= WORK INSTRUCTIONS =
Read through the records below and copy each line that uses the word "without".

= Stored entries =
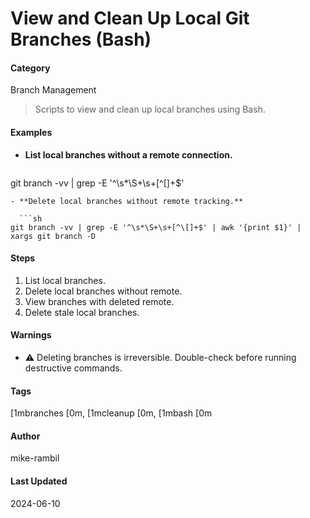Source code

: # View and Clean Up Local Git Branches (Bash)


#### Category
Branch Management
> Scripts to view and clean up local branches using Bash.


#### Examples
- **List local branches without a remote connection.**

  ```sh
git branch -vv | grep -E '^\s*\S+\s+[^\[]+$'
```
- **Delete local branches without remote tracking.**

  ```sh
git branch -vv | grep -E '^\s*\S+\s+[^\[]+$' | awk '{print $1}' | xargs git branch -D
```


#### Steps
1. List local branches.
2. Delete local branches without remote.
3. View branches with deleted remote.
4. Delete stale local branches.


#### Warnings
- ⚠️ Deleting branches is irreversible. Double-check before running destructive commands.


#### Tags
 [1mbranches [0m,  [1mcleanup [0m,  [1mbash [0m

#### Author
mike-rambil

#### Last Updated
2024-06-10
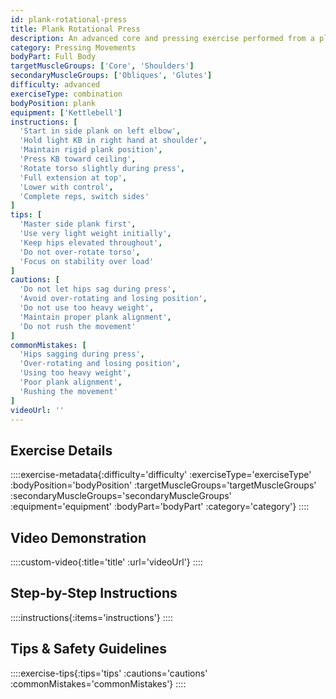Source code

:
 ```yaml
---
id: plank-rotational-press
title: Plank Rotational Press
description: An advanced core and pressing exercise performed from a plank position with rotation, challenging total-body stability while developing pressing strength through an unconventional angle.
category: Pressing Movements
bodyPart: Full Body
targetMuscleGroups: ['Core', 'Shoulders']
secondaryMuscleGroups: ['Obliques', 'Glutes']
difficulty: advanced
exerciseType: combination
bodyPosition: plank
equipment: ['Kettlebell']
instructions: [
  'Start in side plank on left elbow',
  'Hold light KB in right hand at shoulder',
  'Maintain rigid plank position',
  'Press KB toward ceiling',
  'Rotate torso slightly during press',
  'Full extension at top',
  'Lower with control',
  'Complete reps, switch sides'
]
tips: [
  'Master side plank first',
  'Use very light weight initially',
  'Keep hips elevated throughout',
  'Do not over-rotate torso',
  'Focus on stability over load'
]
cautions: [
  'Do not let hips sag during press',
  'Avoid over-rotating and losing position',
  'Do not use too heavy weight',
  'Maintain proper plank alignment',
  'Do not rush the movement'
]
commonMistakes: [
  'Hips sagging during press',
  'Over-rotating and losing position',
  'Using too heavy weight',
  'Poor plank alignment',
  'Rushing the movement'
]
videoUrl: ''
---
```


## Exercise Details

::::exercise-metadata{:difficulty='difficulty' :exerciseType='exerciseType' :bodyPosition='bodyPosition' :targetMuscleGroups='targetMuscleGroups' :secondaryMuscleGroups='secondaryMuscleGroups' :equipment='equipment' :bodyPart='bodyPart' :category='category'}
::::

## Video Demonstration

::::custom-video{:title='title' :url='videoUrl'}
::::

## Step-by-Step Instructions

::::instructions{:items='instructions'}
::::

## Tips & Safety Guidelines

::::exercise-tips{:tips='tips' :cautions='cautions' :commonMistakes='commonMistakes'}
::::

= REPLY =
- **List local branches without a remote connection.**
- **Delete local branches without remote tracking.**
2. Delete local branches without remote.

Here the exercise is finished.